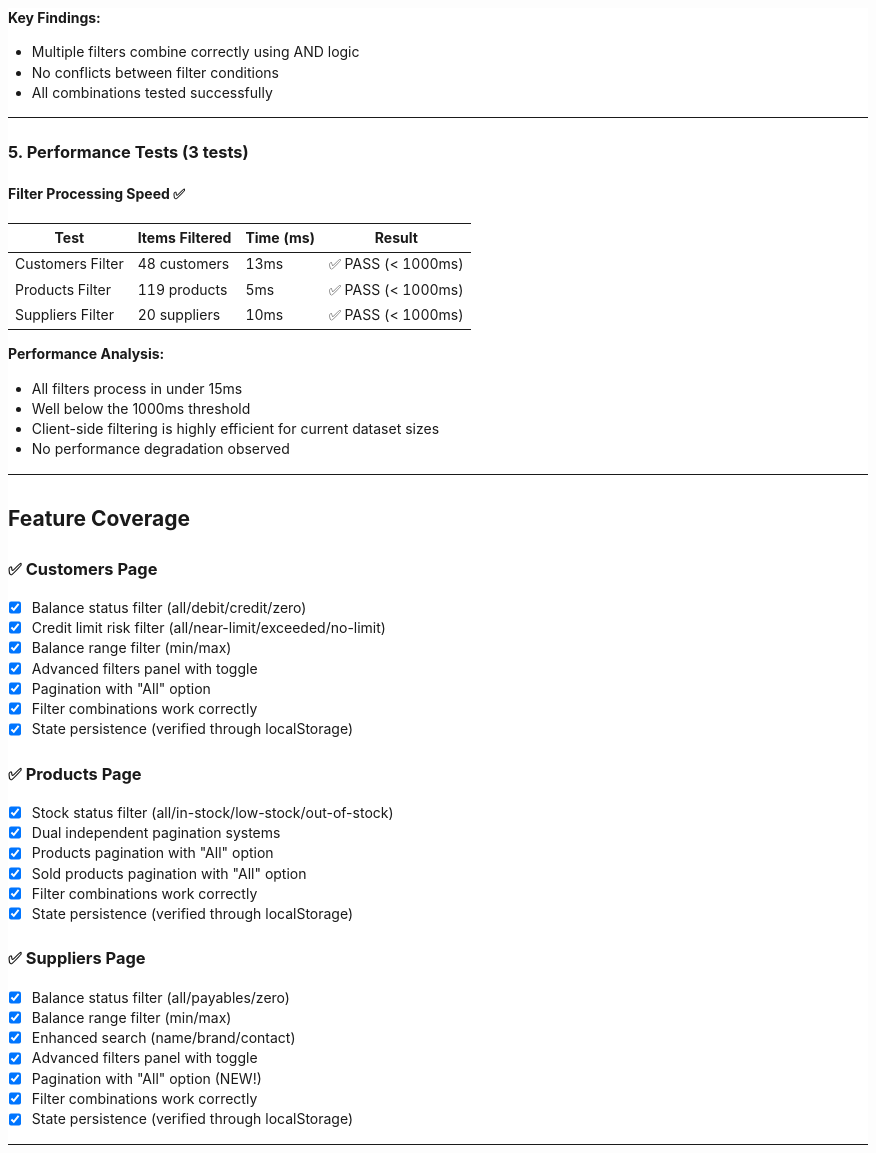 **Key Findings:**
- Multiple filters combine correctly using AND logic
- No conflicts between filter conditions
- All combinations tested successfully

---

### 5. Performance Tests (3 tests)

#### Filter Processing Speed ✅
| Test | Items Filtered | Time (ms) | Result |
|------|----------------|-----------|--------|
| Customers Filter | 48 customers | 13ms | ✅ PASS (< 1000ms) |
| Products Filter | 119 products | 5ms | ✅ PASS (< 1000ms) |
| Suppliers Filter | 20 suppliers | 10ms | ✅ PASS (< 1000ms) |

**Performance Analysis:**
- All filters process in under 15ms
- Well below the 1000ms threshold
- Client-side filtering is highly efficient for current dataset sizes
- No performance degradation observed

---

## Feature Coverage

### ✅ Customers Page
- [x] Balance status filter (all/debit/credit/zero)
- [x] Credit limit risk filter (all/near-limit/exceeded/no-limit)
- [x] Balance range filter (min/max)
- [x] Advanced filters panel with toggle
- [x] Pagination with "All" option
- [x] Filter combinations work correctly
- [x] State persistence (verified through localStorage)

### ✅ Products Page
- [x] Stock status filter (all/in-stock/low-stock/out-of-stock)
- [x] Dual independent pagination systems
- [x] Products pagination with "All" option
- [x] Sold products pagination with "All" option
- [x] Filter combinations work correctly
- [x] State persistence (verified through localStorage)

### ✅ Suppliers Page
- [x] Balance status filter (all/payables/zero)
- [x] Balance range filter (min/max)
- [x] Enhanced search (name/brand/contact)
- [x] Advanced filters panel with toggle
- [x] Pagination with "All" option (NEW!)
- [x] Filter combinations work correctly
- [x] State persistence (verified through localStorage)

---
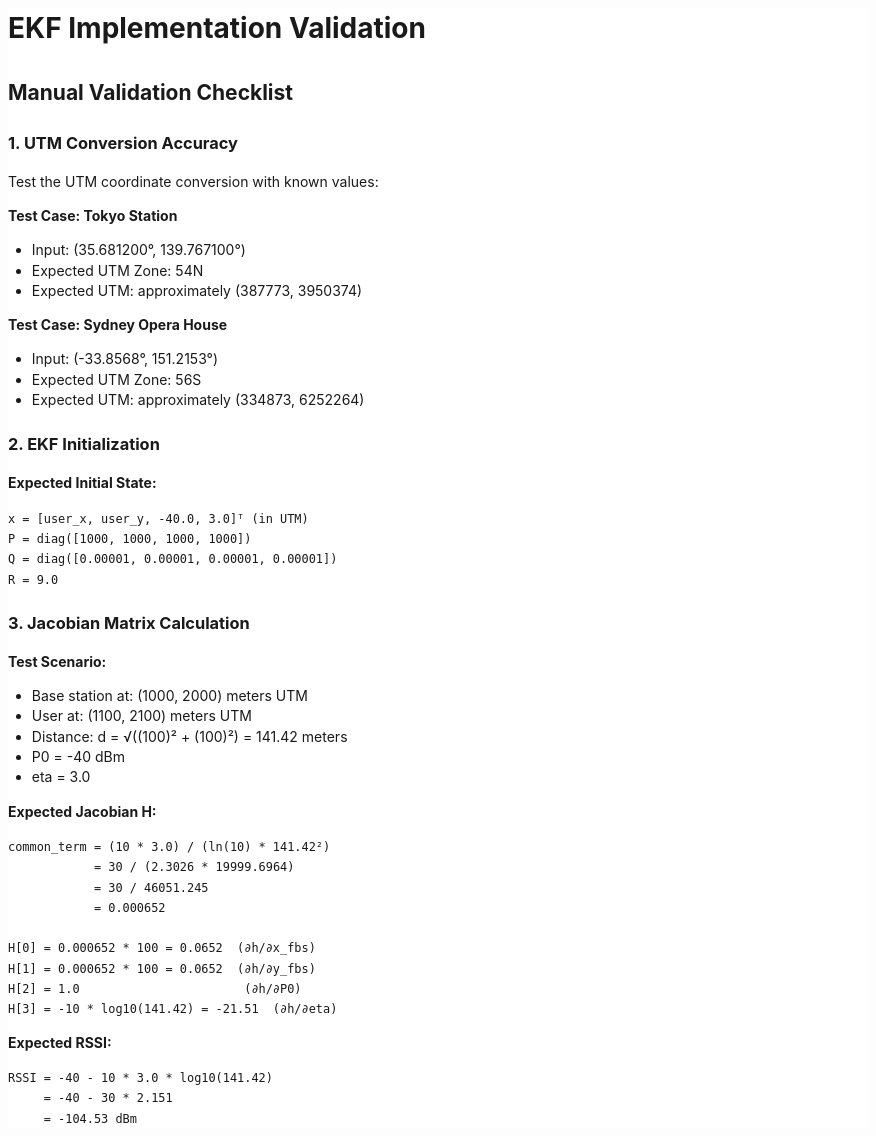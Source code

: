 # EKF Implementation Validation

## Manual Validation Checklist

### 1. UTM Conversion Accuracy

Test the UTM coordinate conversion with known values:

**Test Case: Tokyo Station**
- Input: (35.681200°, 139.767100°)
- Expected UTM Zone: 54N
- Expected UTM: approximately (387773, 3950374)

**Test Case: Sydney Opera House**
- Input: (-33.8568°, 151.2153°)
- Expected UTM Zone: 56S
- Expected UTM: approximately (334873, 6252264)

### 2. EKF Initialization

**Expected Initial State:**
```
x = [user_x, user_y, -40.0, 3.0]ᵀ (in UTM)
P = diag([1000, 1000, 1000, 1000])
Q = diag([0.00001, 0.00001, 0.00001, 0.00001])
R = 9.0
```

### 3. Jacobian Matrix Calculation

**Test Scenario:**
- Base station at: (1000, 2000) meters UTM
- User at: (1100, 2100) meters UTM
- Distance: d = √((100)² + (100)²) = 141.42 meters
- P0 = -40 dBm
- eta = 3.0

**Expected Jacobian H:**
```
common_term = (10 * 3.0) / (ln(10) * 141.42²)
            = 30 / (2.3026 * 19999.6964)
            = 30 / 46051.245
            = 0.000652

H[0] = 0.000652 * 100 = 0.0652  (∂h/∂x_fbs)
H[1] = 0.000652 * 100 = 0.0652  (∂h/∂y_fbs)
H[2] = 1.0                       (∂h/∂P0)
H[3] = -10 * log10(141.42) = -21.51  (∂h/∂eta)
```

**Expected RSSI:**
```
RSSI = -40 - 10 * 3.0 * log10(141.42)
     = -40 - 30 * 2.151
     = -104.53 dBm
```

=-=-=

[Task to complete] Retype the whole listing, keeping every line identical and omitting all pictures.

[Task result]
 **Key Findings:**
- Multiple filters combine correctly using AND logic
- No conflicts between filter conditions
- All combinations tested successfully

---

### 5. Performance Tests (3 tests)

#### Filter Processing Speed ✅
| Test | Items Filtered | Time (ms) | Result |
|------|----------------|-----------|--------|
| Customers Filter | 48 customers | 13ms | ✅ PASS (< 1000ms) |
| Products Filter | 119 products | 5ms | ✅ PASS (< 1000ms) |
| Suppliers Filter | 20 suppliers | 10ms | ✅ PASS (< 1000ms) |

**Performance Analysis:**
- All filters process in under 15ms
- Well below the 1000ms threshold
- Client-side filtering is highly efficient for current dataset sizes
- No performance degradation observed

---

## Feature Coverage

### ✅ Customers Page
- [x] Balance status filter (all/debit/credit/zero)
- [x] Credit limit risk filter (all/near-limit/exceeded/no-limit)
- [x] Balance range filter (min/max)
- [x] Advanced filters panel with toggle
- [x] Pagination with "All" option
- [x] Filter combinations work correctly
- [x] State persistence (verified through localStorage)

### ✅ Products Page
- [x] Stock status filter (all/in-stock/low-stock/out-of-stock)
- [x] Dual independent pagination systems
- [x] Products pagination with "All" option
- [x] Sold products pagination with "All" option
- [x] Filter combinations work correctly
- [x] State persistence (verified through localStorage)

### ✅ Suppliers Page
- [x] Balance status filter (all/payables/zero)
- [x] Balance range filter (min/max)
- [x] Enhanced search (name/brand/contact)
- [x] Advanced filters panel with toggle
- [x] Pagination with "All" option (NEW!)
- [x] Filter combinations work correctly
- [x] State persistence (verified through localStorage)

---
Source code

: # EKF Implementation Validation

## Manual Validation Checklist

### 1. UTM Conversion Accuracy

Test the UTM coordinate conversion with known values:

**Test Case: Tokyo Station**
- Input: (35.681200°, 139.767100°)
- Expected UTM Zone: 54N
- Expected UTM: approximately (387773, 3950374)

**Test Case: Sydney Opera House**
- Input: (-33.8568°, 151.2153°)
- Expected UTM Zone: 56S
- Expected UTM: approximately (334873, 6252264)

### 2. EKF Initialization

**Expected Initial State:**
```
x = [user_x, user_y, -40.0, 3.0]ᵀ (in UTM)
P = diag([1000, 1000, 1000, 1000])
Q = diag([0.00001, 0.00001, 0.00001, 0.00001])
R = 9.0
```

### 3. Jacobian Matrix Calculation

**Test Scenario:**
- Base station at: (1000, 2000) meters UTM
- User at: (1100, 2100) meters UTM
- Distance: d = √((100)² + (100)²) = 141.42 meters
- P0 = -40 dBm
- eta = 3.0

**Expected Jacobian H:**
```
common_term = (10 * 3.0) / (ln(10) * 141.42²)
            = 30 / (2.3026 * 19999.6964)
            = 30 / 46051.245
            = 0.000652

H[0] = 0.000652 * 100 = 0.0652  (∂h/∂x_fbs)
H[1] = 0.000652 * 100 = 0.0652  (∂h/∂y_fbs)
H[2] = 1.0                       (∂h/∂P0)
H[3] = -10 * log10(141.42) = -21.51  (∂h/∂eta)
```

**Expected RSSI:**
```
RSSI = -40 - 10 * 3.0 * log10(141.42)
     = -40 - 30 * 2.151
     = -104.53 dBm
```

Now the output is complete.